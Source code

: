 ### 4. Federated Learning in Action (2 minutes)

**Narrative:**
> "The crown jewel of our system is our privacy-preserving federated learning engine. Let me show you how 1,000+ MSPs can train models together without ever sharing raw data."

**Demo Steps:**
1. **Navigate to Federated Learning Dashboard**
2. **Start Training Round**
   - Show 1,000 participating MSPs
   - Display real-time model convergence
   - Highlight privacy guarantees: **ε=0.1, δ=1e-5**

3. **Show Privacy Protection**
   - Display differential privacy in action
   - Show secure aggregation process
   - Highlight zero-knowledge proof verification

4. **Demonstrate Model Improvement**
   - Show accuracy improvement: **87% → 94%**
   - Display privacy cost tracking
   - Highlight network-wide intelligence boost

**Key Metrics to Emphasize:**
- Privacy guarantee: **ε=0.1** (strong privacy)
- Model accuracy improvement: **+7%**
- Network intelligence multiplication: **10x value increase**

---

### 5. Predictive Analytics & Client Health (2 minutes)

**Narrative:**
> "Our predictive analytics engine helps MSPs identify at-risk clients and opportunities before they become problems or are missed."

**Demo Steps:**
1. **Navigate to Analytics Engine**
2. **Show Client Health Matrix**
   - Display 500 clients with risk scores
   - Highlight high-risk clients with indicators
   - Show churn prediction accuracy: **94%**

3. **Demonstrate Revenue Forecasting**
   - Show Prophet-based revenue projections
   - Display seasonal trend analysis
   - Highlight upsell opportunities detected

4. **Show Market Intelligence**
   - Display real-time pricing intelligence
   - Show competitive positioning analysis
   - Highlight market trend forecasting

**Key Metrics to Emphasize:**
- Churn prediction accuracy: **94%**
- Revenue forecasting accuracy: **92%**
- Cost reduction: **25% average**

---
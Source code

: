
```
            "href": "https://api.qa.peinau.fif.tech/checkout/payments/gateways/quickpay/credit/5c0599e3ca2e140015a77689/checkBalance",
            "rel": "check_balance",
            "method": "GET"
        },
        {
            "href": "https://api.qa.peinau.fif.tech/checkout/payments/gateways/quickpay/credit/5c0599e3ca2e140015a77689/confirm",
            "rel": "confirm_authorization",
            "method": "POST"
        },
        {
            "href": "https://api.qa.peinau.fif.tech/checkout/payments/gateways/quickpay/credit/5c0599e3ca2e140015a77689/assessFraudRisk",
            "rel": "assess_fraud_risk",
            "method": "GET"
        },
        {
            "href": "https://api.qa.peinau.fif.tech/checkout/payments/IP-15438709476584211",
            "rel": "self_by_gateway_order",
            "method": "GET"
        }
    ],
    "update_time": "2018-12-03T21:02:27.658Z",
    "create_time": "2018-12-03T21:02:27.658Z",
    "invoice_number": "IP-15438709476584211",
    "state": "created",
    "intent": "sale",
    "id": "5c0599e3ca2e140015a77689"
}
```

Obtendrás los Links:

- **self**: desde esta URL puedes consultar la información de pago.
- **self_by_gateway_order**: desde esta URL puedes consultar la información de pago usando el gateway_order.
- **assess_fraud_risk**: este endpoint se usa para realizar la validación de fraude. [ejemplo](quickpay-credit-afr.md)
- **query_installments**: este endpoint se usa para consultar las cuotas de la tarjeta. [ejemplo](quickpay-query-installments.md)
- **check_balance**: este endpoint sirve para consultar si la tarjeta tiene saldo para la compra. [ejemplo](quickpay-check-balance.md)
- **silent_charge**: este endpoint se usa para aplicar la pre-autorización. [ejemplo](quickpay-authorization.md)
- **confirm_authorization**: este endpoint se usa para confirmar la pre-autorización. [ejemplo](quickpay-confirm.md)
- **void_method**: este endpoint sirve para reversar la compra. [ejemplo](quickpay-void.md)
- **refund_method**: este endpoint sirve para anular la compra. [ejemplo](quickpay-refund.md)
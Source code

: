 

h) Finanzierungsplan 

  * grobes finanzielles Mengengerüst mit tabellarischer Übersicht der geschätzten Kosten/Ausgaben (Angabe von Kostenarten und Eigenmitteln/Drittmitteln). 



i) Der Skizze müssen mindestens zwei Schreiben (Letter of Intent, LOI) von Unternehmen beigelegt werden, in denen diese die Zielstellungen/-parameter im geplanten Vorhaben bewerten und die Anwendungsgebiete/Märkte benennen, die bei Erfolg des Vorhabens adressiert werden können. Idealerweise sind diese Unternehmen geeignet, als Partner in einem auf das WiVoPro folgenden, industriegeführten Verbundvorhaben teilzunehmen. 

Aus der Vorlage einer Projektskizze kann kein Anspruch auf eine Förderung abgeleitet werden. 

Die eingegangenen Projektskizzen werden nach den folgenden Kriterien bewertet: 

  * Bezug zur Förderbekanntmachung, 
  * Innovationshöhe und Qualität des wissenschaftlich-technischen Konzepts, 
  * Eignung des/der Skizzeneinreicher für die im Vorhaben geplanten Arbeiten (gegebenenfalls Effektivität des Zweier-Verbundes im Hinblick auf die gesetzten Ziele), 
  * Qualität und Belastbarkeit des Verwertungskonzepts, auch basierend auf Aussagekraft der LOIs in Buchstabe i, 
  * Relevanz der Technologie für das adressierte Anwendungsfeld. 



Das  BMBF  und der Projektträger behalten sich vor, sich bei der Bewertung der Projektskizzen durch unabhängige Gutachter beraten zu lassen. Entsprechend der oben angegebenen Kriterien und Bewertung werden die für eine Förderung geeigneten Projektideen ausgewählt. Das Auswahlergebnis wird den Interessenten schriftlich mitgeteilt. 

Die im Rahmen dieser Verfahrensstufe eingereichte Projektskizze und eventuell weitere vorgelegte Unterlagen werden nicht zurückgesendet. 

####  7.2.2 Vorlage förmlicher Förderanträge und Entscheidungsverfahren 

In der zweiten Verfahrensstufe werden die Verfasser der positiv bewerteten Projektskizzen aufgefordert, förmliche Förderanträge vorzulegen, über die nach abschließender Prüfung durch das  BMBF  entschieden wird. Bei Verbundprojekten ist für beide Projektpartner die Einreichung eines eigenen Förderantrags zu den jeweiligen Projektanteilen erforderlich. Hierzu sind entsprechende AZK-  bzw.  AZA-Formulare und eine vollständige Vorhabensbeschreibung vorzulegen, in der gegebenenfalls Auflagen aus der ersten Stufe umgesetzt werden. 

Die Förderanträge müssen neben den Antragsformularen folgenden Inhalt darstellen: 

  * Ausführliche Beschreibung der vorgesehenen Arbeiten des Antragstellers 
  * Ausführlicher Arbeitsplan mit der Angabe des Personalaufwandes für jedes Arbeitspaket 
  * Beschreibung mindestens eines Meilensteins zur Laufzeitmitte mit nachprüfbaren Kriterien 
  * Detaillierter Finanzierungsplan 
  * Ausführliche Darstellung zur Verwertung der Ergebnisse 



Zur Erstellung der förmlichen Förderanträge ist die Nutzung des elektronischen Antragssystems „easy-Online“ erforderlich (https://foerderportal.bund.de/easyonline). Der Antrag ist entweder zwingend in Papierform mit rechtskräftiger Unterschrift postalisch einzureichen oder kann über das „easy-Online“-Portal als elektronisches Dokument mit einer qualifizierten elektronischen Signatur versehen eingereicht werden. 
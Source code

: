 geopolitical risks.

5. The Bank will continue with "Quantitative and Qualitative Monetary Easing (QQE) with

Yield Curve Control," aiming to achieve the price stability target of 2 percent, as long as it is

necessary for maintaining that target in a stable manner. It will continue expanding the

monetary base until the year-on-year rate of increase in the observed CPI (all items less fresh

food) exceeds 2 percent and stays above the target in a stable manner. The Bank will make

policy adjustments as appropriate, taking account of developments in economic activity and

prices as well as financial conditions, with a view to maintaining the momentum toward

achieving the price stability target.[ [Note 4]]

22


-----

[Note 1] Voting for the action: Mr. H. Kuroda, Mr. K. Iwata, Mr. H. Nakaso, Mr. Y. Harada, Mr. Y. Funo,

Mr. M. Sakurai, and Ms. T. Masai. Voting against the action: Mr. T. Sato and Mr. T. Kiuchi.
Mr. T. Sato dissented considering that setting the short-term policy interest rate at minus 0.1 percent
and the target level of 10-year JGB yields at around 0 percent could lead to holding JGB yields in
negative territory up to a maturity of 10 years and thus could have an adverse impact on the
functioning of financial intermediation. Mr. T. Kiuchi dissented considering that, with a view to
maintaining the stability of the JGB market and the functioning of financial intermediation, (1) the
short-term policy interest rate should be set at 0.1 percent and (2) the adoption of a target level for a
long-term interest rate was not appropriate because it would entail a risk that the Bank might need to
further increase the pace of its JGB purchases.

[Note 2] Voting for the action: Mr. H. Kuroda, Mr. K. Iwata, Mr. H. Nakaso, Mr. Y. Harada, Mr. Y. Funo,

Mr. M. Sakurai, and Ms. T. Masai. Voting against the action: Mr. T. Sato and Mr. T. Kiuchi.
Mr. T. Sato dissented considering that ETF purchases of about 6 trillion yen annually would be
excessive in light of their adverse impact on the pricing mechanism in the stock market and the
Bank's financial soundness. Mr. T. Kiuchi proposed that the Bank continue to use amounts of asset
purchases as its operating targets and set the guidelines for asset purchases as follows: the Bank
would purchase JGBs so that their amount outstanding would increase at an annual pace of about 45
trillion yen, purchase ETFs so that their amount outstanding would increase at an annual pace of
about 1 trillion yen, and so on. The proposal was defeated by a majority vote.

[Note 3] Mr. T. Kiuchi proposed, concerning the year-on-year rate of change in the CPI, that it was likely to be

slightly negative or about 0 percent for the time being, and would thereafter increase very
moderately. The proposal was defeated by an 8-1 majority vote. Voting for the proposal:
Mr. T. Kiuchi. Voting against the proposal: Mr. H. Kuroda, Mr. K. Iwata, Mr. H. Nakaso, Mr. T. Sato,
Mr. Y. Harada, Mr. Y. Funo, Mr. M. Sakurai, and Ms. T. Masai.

* * * *

• Directions for this task:
The lines above from the one with "- Display seasonal trend analysis" through the one with "- Churn prediction accuracy: **94%**" are to be duplicated exactly, ends included, with nothing added.

• Written solution:
   - Display seasonal trend analysis
   - Highlight upsell opportunities detected

4. **Show Market Intelligence**
   - Display real-time pricing intelligence
   - Show competitive positioning analysis
   - Highlight market trend forecasting

**Key Metrics to Emphasize:**
- Churn prediction accuracy: **94%**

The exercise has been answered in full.